Pseudorotaxane Formation Equilibrium Calculator

Calculator

Formula Used

Pseudorotaxane formation is treated as a 1:1 host guest equilibrium.

H + G ⇌ HG

Ka = [HG] / ([H][G])

Mass balance gives:

[H]T = [H] + [HG]

[G]T = [G] + [HG]

Let x = [HG]. Then the equilibrium solution becomes:

x = (([H]T + [G]T + 1/Ka) - √(([H]T + [G]T + 1/Ka)² - 4[H]T[G]T)) / 2

After solving for x, the free concentrations are:

[H]eq = [H]T - x

[G]eq = [G]T - x

The bound percentages come from the ratio of complex to starting totals.

How to Use This Calculator

1. Enter a sample name if you want labeled exports.
2. Input the total host concentration in mol/L.
3. Input the total guest concentration in mol/L.
4. Enter the association constant Ka in L/mol.
5. Select your preferred output unit.
6. Choose the number of decimal places.
7. Click Calculate Equilibrium.
8. Review complex concentration, free species, bound percentages, Kd, and ratio outputs.
9. Use the CSV button for spreadsheet work.
10. Use the PDF button to print or save the result.

Example Data Table

These example rows are useful for testing the calculator.

About Pseudorotaxane Formation Equilibrium

Why this equilibrium matters

Pseudorotaxane systems are central to supramolecular chemistry. They form when a linear guest threads through a host. The assembly remains noncovalent. Yet it can be strong and highly useful. Researchers study this equilibrium to understand recognition, selectivity, and responsive molecular behavior.

What the calculator measures

This calculator estimates the balance between free host, free guest, and threaded complex. It uses a standard 1:1 binding model. That model fits many host guest screening studies. It is especially helpful during early design, titration planning, and comparative binding analysis.

How Ka changes the result

The association constant Ka controls how strongly the components prefer the assembled state. A larger Ka usually means greater complex formation. A smaller Ka leaves more free species in solution. Total concentrations also matter. Even strong systems can show incomplete binding when one component is scarce.

How to interpret the outputs

The complex concentration shows the amount of pseudorotaxane present at equilibrium. Free host and free guest show the unbound fractions. Bound percentages help you compare formulations fast. Kd gives the inverse view of affinity. The initial guest to host ratio helps you judge stoichiometric balance.

Where this tool is useful

You can use this page for feasibility checks, presentation support, lab notes, and teaching examples. It is useful before synthesis campaigns and before detailed spectroscopic fitting. It also helps when selecting concentration windows for NMR, UV visible, fluorescence, or calorimetry experiments.

A practical note

This calculator assumes a simple 1:1 equilibrium. Real systems may show cooperativity, solvent effects, ion pairing, or competing complexes. Even so, this model offers a clear starting point. It gives fast, consistent estimates for planning and communication.

Frequently Asked Questions

1. What does this calculator solve?

It solves a 1:1 host guest equilibrium for pseudorotaxane formation. The output includes complex concentration, free host, free guest, bound percentages, Kd, and the initial guest to host ratio.

2. What is Ka in this calculator?

Ka is the association constant. It measures binding strength. Higher Ka values usually produce more complex at equilibrium when the same total concentrations are used.
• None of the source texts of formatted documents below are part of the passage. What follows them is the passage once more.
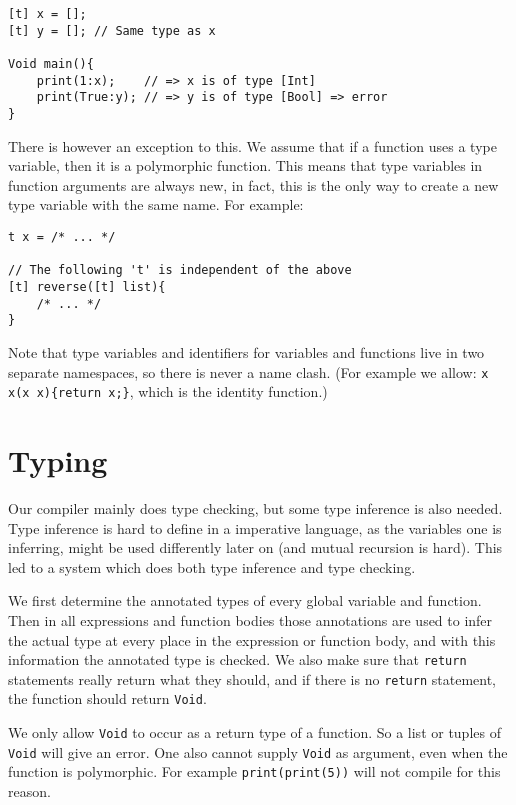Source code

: \documentclass[11pt]{amsart}
\begin{document}
\begin{lstlisting}[language=spl]
[t] x = [];
[t] y = []; // Same type as x

Void main(){
	print(1:x);    // => x is of type [Int]
	print(True:y); // => y is of type [Bool] => error
}
\end{lstlisting}

There is however an exception to this. We assume that if a function uses a type variable, then it is a polymorphic function. This means that type variables in function arguments are always new, in fact, this is the only way to create a new type variable with the same name. For example:

\begin{lstlisting}[language=spl]
t x = /* ... */

// The following 't' is independent of the above
[t] reverse([t] list){
	/* ... */
}
\end{lstlisting}

Note that type variables and identifiers for variables and functions live in two separate namespaces, so there is never a name clash. (For example we allow: \texttt{x x(x x)\{return x;\}}, which is the identity function.)

\section{Typing}

Our compiler mainly does type checking, but some type inference is also needed. Type inference is hard to define in a imperative language, as the variables one is inferring, might be used differently later on (and mutual recursion is hard). This led to a system which does both type inference and type checking.

We first determine the annotated types of every global variable and function. Then in all expressions and function bodies those annotations are used to infer the actual type at every place in the expression or function body, and with this information the annotated type is checked. We also make sure that \texttt{return} statements really return what they should, and if there is no \texttt{return} statement, the function should return \texttt{Void}.

We only allow \texttt{Void} to occur as a return type of a function. So a list or tuples of \texttt{Void} will give an error. One also cannot supply \texttt{Void} as argument, even when the function is polymorphic. For example \texttt{print(print(5))} will not compile for this reason.
\end{document}
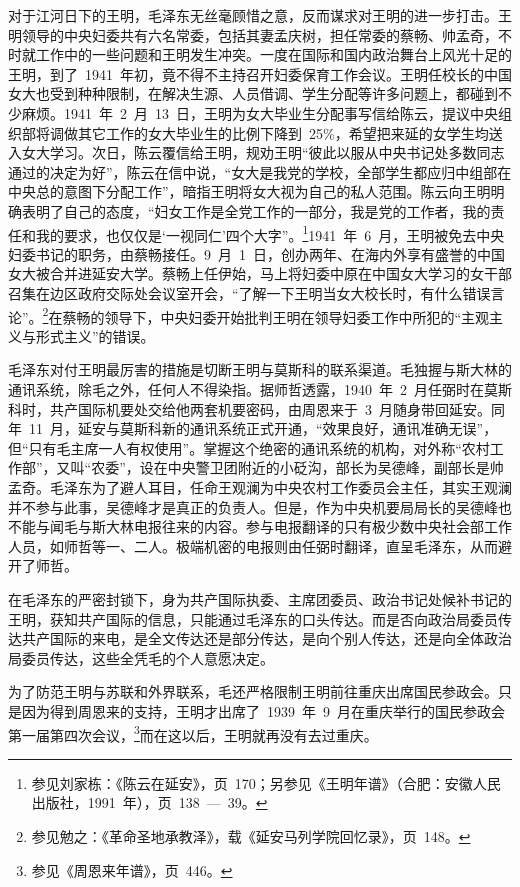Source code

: 对于江河日下的王明，毛泽东无丝毫顾惜之意，反而谋求对王明的进一步打击。王明领导的中央妇委共有六名常委，包括其妻孟庆树，担任常委的蔡畅、帅孟奇，不时就工作中的一些问题和王明发生冲突。一度在国际和国内政治舞台上风光十足的王明，到了~1941~年初，竟不得不主持召开妇委保育工作会议。王明任校长的中国女大也受到种种限制，在解决生源、人员借调、学生分配等许多问题上，都碰到不少麻烦。1941~年~2~月~13~日，王明为女大毕业生分配事写信给陈云，提议中央组织部将调做其它工作的女大毕业生的比例下降到~25\%，希望把来延的女学生均送入女大学习。次日，陈云覆信给王明，规劝王明“彼此以服从中央书记处多数同志通过的决定为好”，陈云在信中说，“女大是我党的学校，全部学生都应归中组部在中央总的意图下分配工作”，暗指王明将女大视为自己的私人范围。陈云向王明明确表明了自己的态度，“妇女工作是全党工作的一部分，我是党的工作者，我的责任和我的要求，也仅仅是‘一视同仁’四个大字”。\footnote{参见刘家栋：《陈云在延安》，页~170；另参见《王明年谱》（合肥：安徽人民出版社，1991~年），页~138~—~39。}1941~年~6~月，王明被免去中央妇委书记的职务，由蔡畅接任。9~月~1~日，创办两年、在海内外享有盛誉的中国女大被合并进延安大学。蔡畅上任伊始，马上将妇委中原在中国女大学习的女干部召集在边区政府交际处会议室开会，“了解一下王明当女大校长时，有什么错误言论”。\footnote{参见勉之：《革命圣地承教泽》，载《延安马列学院回忆录》，页~148。}在蔡畅的领导下，中央妇委开始批判王明在领导妇委工作中所犯的“主观主义与形式主义”的错误。

毛泽东对付王明最厉害的措施是切断王明与莫斯科的联系渠道。毛独握与斯大林的通讯系统，除毛之外，任何人不得染指。据师哲透露，1940~年~2~月任弼时在莫斯科时，共产国际机要处交给他两套机要密码，由周恩来于~3~月随身带回延安。同年~11~月，延安与莫斯科新的通讯系统正式开通，“效果良好，通讯准确无误”，但“只有毛主席一人有权使用”。掌握这个绝密的通讯系统的机构，对外称“农村工作部”，又叫“农委”，设在中央警卫团附近的小砭沟，部长为吴德峰，副部长是帅孟奇。毛泽东为了避人耳目，任命王观澜为中央农村工作委员会主任，其实王观澜并不参与此事，吴德峰才是真正的负责人。但是，作为中央机要局局长的吴德峰也不能与闻毛与斯大林电报往来的内容。参与电报翻译的只有极少数中央社会部工作人员，如师哲等一、二人。极端机密的电报则由任弼时翻译，直呈毛泽东，从而避开了师哲。

在毛泽东的严密封锁下，身为共产国际执委、主席团委员、政治书记处候补书记的王明，获知共产国际的信息，只能通过毛泽东的口头传达。而是否向政治局委员传达共产国际的来电，是全文传达还是部分传达，是向个别人传达，还是向全体政治局委员传达，这些全凭毛的个人意愿决定。

为了防范王明与苏联和外界联系，毛还严格限制王明前往重庆出席国民参政会。只是因为得到周恩来的支持，王明才出席了~1939~年~9~月在重庆举行的国民参政会第一届第四次会议，\footnote{参见《周恩来年谱》，页~446。}而在这以后，王明就再没有去过重庆。

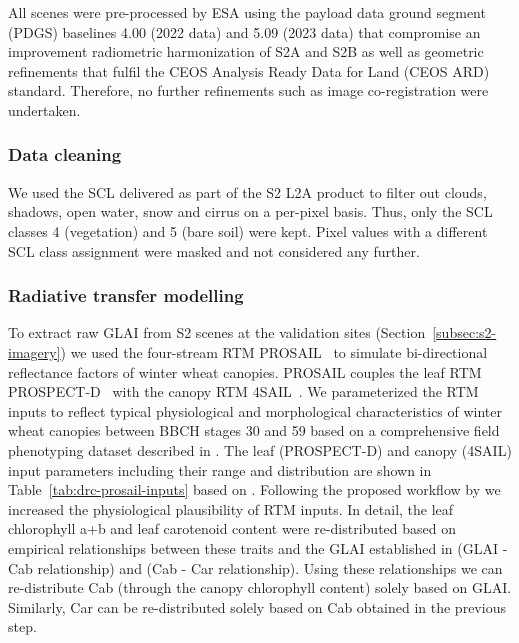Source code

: All scenes were pre-processed by ESA using the payload data ground segment (PDGS) baselines 4.00 (2022 data) and 5.09 (2023 data) that compromise an improvement radiometric harmonization of S2A and S2B as well as geometric refinements that fulfil the CEOS Analysis Ready Data for Land (CEOS ARD) standard. Therefore, no further refinements such as image co-registration were undertaken.

\subsubsection{Data cleaning}
We used the \gls{SCL} delivered as part of the \gls{S2} L2A product to filter out clouds, shadows, open water, snow and cirrus on a per-pixel basis. Thus, only the SCL classes 4 (vegetation) and 5 (bare soil) were kept. Pixel values with a different \gls{SCL} class assignment were masked and not considered any further.

\subsubsection{Radiative transfer modelling}
To extract raw \gls{GLAI} from \gls{S2} scenes at the validation sites (Section~\ref{subsec:s2-imagery}) we used the four-stream \gls{RTM} PROSAIL~\citep{jacquemoud_prospectsail_2009} to simulate bi-directional reflectance factors of winter wheat canopies. PROSAIL couples the leaf \gls{RTM} PROSPECT-D~\citep{feret_prospect-d_2017} with the canopy \gls{RTM} 4SAIL~\citep{verhoef_light_1984}. We parameterized the \gls{RTM} inputs to reflect typical physiological and morphological characteristics of winter wheat canopies between \gls{BBCH} stages 30 and 59 based on a comprehensive field phenotyping dataset described in \cite{graf_insights_2023}. The leaf (PROSPECT-D) and canopy (4SAIL) input parameters including their range and distribution are shown in Table~\ref{tab:drc-prosail-inputs} based on \cite{graf_insights_2023}. Following the proposed workflow by \cite{graf_insights_2023} we increased the physiological plausibility of \gls{RTM} inputs. In detail, the leaf chlorophyll a+b and leaf carotenoid content were re-distributed based on empirical relationships between these traits and the \gls{GLAI} established in \cite{graf_insights_2023} (GLAI - Cab relationship) and \cite{wocher_rtm-based_2020} (Cab - Car relationship). Using these relationships we can re-distribute Cab (through the canopy chlorophyll content) solely based on \gls{GLAI}. Similarly, Car can be re-distributed solely based on Cab obtained in the previous step.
3. Why are free concentrations important?

Free concentrations show how much host and guest remain unbound. They help you estimate whether additional material, different stoichiometry, or another experimental window is needed.

4. Does this page handle multiple binding sites?

No. This version assumes one host binds one guest. Systems with multiple sites, sequential binding, or cooperative effects need an expanded model.

5. What unit should I enter for concentrations?

Enter concentrations in mol/L. Then choose your preferred display unit for the result. This keeps the equilibrium math consistent and the output easier to read.

6. What does Kd tell me?

Kd is the inverse of Ka. Lower Kd values indicate stronger binding. Some users prefer Kd because it is familiar in affinity comparison workflows.

7. Can I save my result?

Yes. Use the CSV button for spreadsheet export. Use the PDF button to print the page or save it as a PDF from your browser.

8. Is this useful for experiment planning?

Yes. It is useful for quick screening, concentration planning, and result communication. It gives a solid first estimate before deeper fitting or full titration analysis.